Deux ans plus tard, il sort son deuxième long métrage, Archangel, un mélodrame onirique se déroulant en Russie. Le film a pour personnage principal un soldat amnésique de la Première Guerre mondiale, qui ne peut se souvenir de l’amour de sa vie. Les grésillements de la trame sonore et les pauses qui entrecoupent l’action lui donnent l’allure d’un film qui aurait pu être tourné 60 ans auparavant. Le film a remporté le prix du meilleur film expérimental décerné par la U.S. National Society of Film Critics (société nationale américaine des critiques de film).

Le premier long métrage couleur de Guy Maddin a suivi en 1992. Careful, qui se passe dans un village des Alpes dont les habitants parlent doucement par crainte de provoquer une avalanche, est « une farce claustrophobe de désir incestueux », comme le rapporte le critique Gerald Peary.

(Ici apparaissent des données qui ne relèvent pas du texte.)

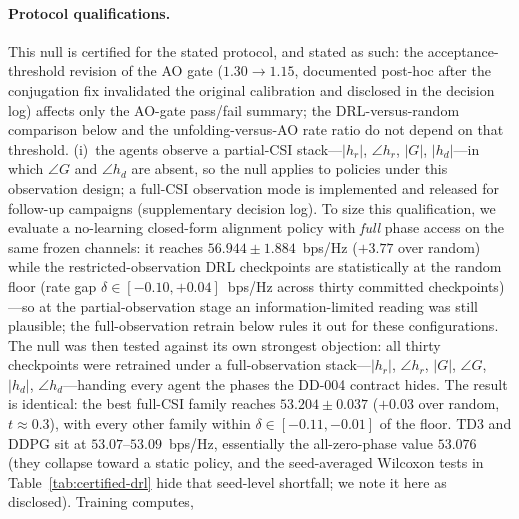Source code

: \paragraph{Protocol qualifications.} This null is certified for the
stated protocol, and stated as such: the acceptance-threshold
revision of the AO gate ($1.30 \to 1.15$, documented post-hoc after
the conjugation fix invalidated the original calibration and disclosed
in the decision log) affects only the AO-gate pass/fail summary; the
DRL-versus-random comparison below and the unfolding-versus-AO rate
ratio do not depend on that threshold. (i)~the agents observe a
partial-CSI stack---$|h_{r}|$, $\angle h_{r}$, $|G|$, $|h_{d}|$---in
which $\angle G$ and $\angle h_{d}$ are absent, so the null applies to
policies under this observation design; a full-CSI observation mode is
implemented and released for follow-up campaigns
(supplementary decision log).
To size this qualification, we evaluate a no-learning closed-form alignment
policy with \emph{full} phase access on the same frozen channels: it reaches
$56.944 \pm 1.884$~bps/Hz ($+3.77$ over random) while the restricted-observation
DRL checkpoints are statistically at the random floor (rate gap
$\delta \in [-0.10, +0.04]$~bps/Hz across thirty committed
checkpoints)---so at the partial-observation stage an information-limited
reading was still plausible; the full-observation retrain below rules it
out for these configurations.
The null was then tested against its own strongest objection: all thirty
checkpoints were retrained under a full-observation stack---$|h_r|$,
$\angle h_r$, $|G|$, $\angle G$, $|h_d|$, $\angle h_d$---handing every agent
the phases the DD-004 contract hides. The result is identical: the best
full-CSI family reaches $53.204 \pm 0.037$ ($+0.03$ over random,
$t \approx 0.3$), with every other family within $\delta \in [-0.11, -0.01]$
of the floor. TD3 and DDPG sit at $53.07$--$53.09$~bps/Hz, essentially the
all-zero-phase value $53.076$ (they collapse toward a static policy, and the
seed-averaged Wilcoxon tests in Table~\ref{tab:certified-drl} hide that
seed-level shortfall; we note it here as disclosed). Training computes,

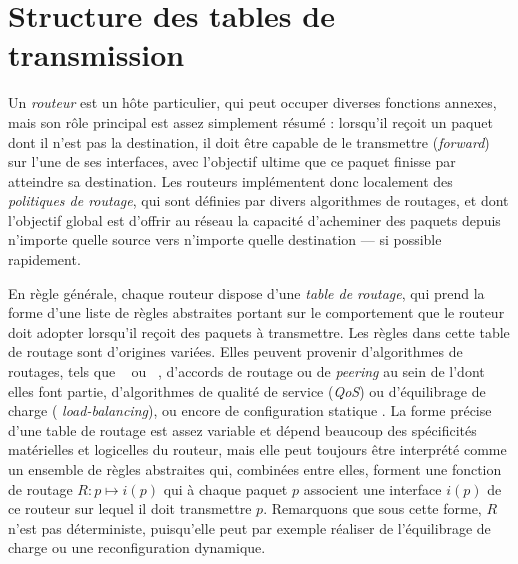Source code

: \section{Structure des tables de transmission}
\label{sec:revtables-structure}

Un {\em routeur} est un hôte \LLL particulier, qui peut occuper diverses
fonctions annexes, mais son rôle principal est assez simplement résumé :
lorsqu'il reçoit un paquet dont il n'est pas la destination, il doit être
capable de le transmettre ({\em forward}) sur l'une de ses interfaces, avec
l'objectif ultime que ce paquet finisse par atteindre sa destination. Les
routeurs implémentent donc localement des {\em politiques de routage}, qui sont
définies par divers algorithmes de routages, et dont l'objectif global est
d'offrir au réseau la capacité d'acheminer des paquets depuis n'importe quelle
source vers n'importe quelle destination --- si possible rapidement.

En règle générale, chaque routeur dispose d'une {\em table de routage}, qui
prend la forme d'une liste de règles abstraites portant sur le comportement que
le routeur doit adopter lorsqu'il reçoit des paquets à transmettre. Les règles
dans cette table de routage sont d'origines variées. Elles peuvent provenir
d'algorithmes de routages, tels que \bgp~ ou \ospf~,
d'accords de routage ou de {\em peering} au sein de l'\as dont elles font
partie, d'algorithmes de qualité de service ({\em QoS}) ou d'équilibrage de charge ({\em
load-balancing}), ou encore de configuration statique \adhoc. La forme
précise d'une table de routage est assez variable et dépend beaucoup des
spécificités matérielles et logicelles du routeur, mais elle peut toujours être
interprété comme un ensemble de règles abstraites qui, combinées entre elles,
forment une fonction de routage $R : p \mapsto i(p)$ qui à chaque paquet $p$
associent une interface $i(p)$ de ce routeur sur lequel il doit transmettre $p$.
Remarquons que sous cette forme, $R$ n'est pas déterministe, puisqu'elle peut
par exemple réaliser de l'équilibrage de charge ou une reconfiguration
dynamique.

Le film a été projeté à Paris en 1995 pour marquer le centenaire de la naissance du cinéma, dans un pertinent hommage rendu à l’intérêt de Guy Maddin pour les styles ayant marqué les débuts du cinéma. (Archangel et Careful ont tous deux reçu l’appui du Conseil des Arts du Canada.)

En 1995, Guy Maddin est devenu le plus jeune récipiendaire de la médaille Telluride décernée par le festival des films de Telluride pour l’ensemble de son œuvre, joignant ainsi les rangs des Francis Ford Coppola, Clint Eastwood et Gloria Swanson, précédemment honorés.

En 2001, la U.S. National Society of Film Critics a décerné au court métrage The Heart of the World (une commande pour le Festival international du film de Toronto), le titre de meilleur film expérimental. Tourné en noir et blanc et d’une durée de six minutes seulement, le film aborde habilement les thèmes de la science-fiction, de Jésus-Christ et de la naissance du cinéma, et cela, de manière à « inscrire la Bible sur un grain de riz », a-t-on pu lire dans le Maclean’s.

Avec le tournant du siècle, on a également vu Guy Maddin croiser les disciplines artistiques dans Dracula : Pages from a Virgin's Diary, qui met en scène les danseurs du Royal Winnipeg Ballet et qui a été diffusé sur les ondes de la CBC à l’émission Opening Night. La production a remporté un prix international Emmy ainsi que deux Prix Gémeau, des  récompenses qui ont placé Guy Maddin dans la lignée des réalisateurs reconnus.